[[ LISTED RECORDS, beginning ]]
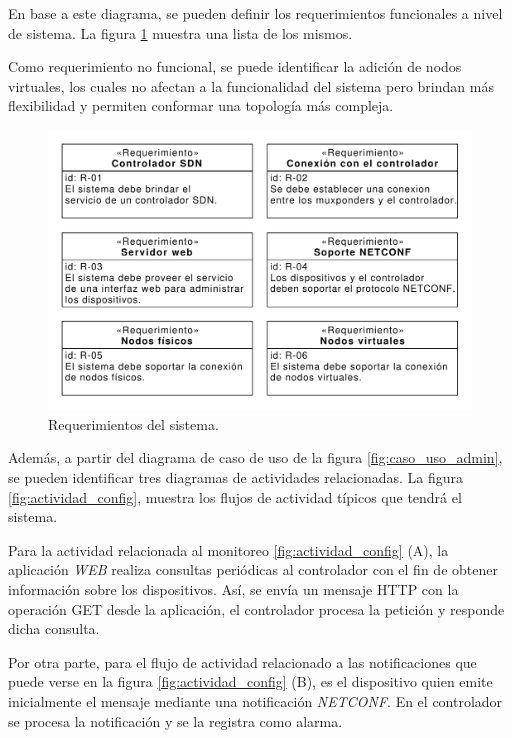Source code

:   En base a este diagrama, se pueden definir los requerimientos funcionales a nivel de sistema. La figura \ref{fig:req_sys} muestra una lista de los mismos. 
  
  Como requerimiento no funcional, se puede identificar la adición de nodos virtuales, los cuales no afectan a la funcionalidad del sistema pero brindan más flexibilidad y permiten conformar una topología más compleja.

  \begin{figure}[H]
    \centering
    \includegraphics[scale=0.65]{Figures/req_sys.pdf}
    \caption{Requerimientos del sistema.}
    \label{fig:req_sys}
  \end{figure}


  Además, a partir del diagrama de caso de uso de la figura \ref{fig:caso_uso_admin}, se pueden identificar tres diagramas de actividades relacionadas. La figura \ref{fig:actividad_config}, muestra los flujos de actividad típicos que tendrá el sistema. 
  
  Para la actividad relacionada al monitoreo \ref{fig:actividad_config} (A), la aplicación \textit{WEB} realiza consultas periódicas al controlador con el fin de obtener información sobre los dispositivos. Así, se envía un mensaje HTTP con la operación GET desde la aplicación, el controlador procesa la petición y responde dicha consulta.

Por otra parte, para el flujo de actividad relacionado a las notificaciones que puede verse en la figura \ref{fig:actividad_config} (B), es el dispositivo quien emite inicialmente el mensaje mediante una notificación \textit{NETCONF}. En el controlador se procesa la notificación y se la registra como alarma.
[[ LISTED RECORDS, end ]]
- [YOUR ASSIGNMENT]: Each line above should be written out again exactly, and no picture should appear in the copy.

- [ANSWER BELOW]:
Source code

:   En base a este diagrama, se pueden definir los requerimientos funcionales a nivel de sistema. La figura \ref{fig:req_sys} muestra una lista de los mismos. 
  
  Como requerimiento no funcional, se puede identificar la adición de nodos virtuales, los cuales no afectan a la funcionalidad del sistema pero brindan más flexibilidad y permiten conformar una topología más compleja.

  \begin{figure}[H]
    \centering
    \includegraphics[scale=0.65]{Figures/req_sys.pdf}
    \caption{Requerimientos del sistema.}
    \label{fig:req_sys}
  \end{figure}


  Además, a partir del diagrama de caso de uso de la figura \ref{fig:caso_uso_admin}, se pueden identificar tres diagramas de actividades relacionadas. La figura \ref{fig:actividad_config}, muestra los flujos de actividad típicos que tendrá el sistema. 
  
  Para la actividad relacionada al monitoreo \ref{fig:actividad_config} (A), la aplicación \textit{WEB} realiza consultas periódicas al controlador con el fin de obtener información sobre los dispositivos. Así, se envía un mensaje HTTP con la operación GET desde la aplicación, el controlador procesa la petición y responde dicha consulta.

Por otra parte, para el flujo de actividad relacionado a las notificaciones que puede verse en la figura \ref{fig:actividad_config} (B), es el dispositivo quien emite inicialmente el mensaje mediante una notificación \textit{NETCONF}. En el controlador se procesa la notificación y se la registra como alarma.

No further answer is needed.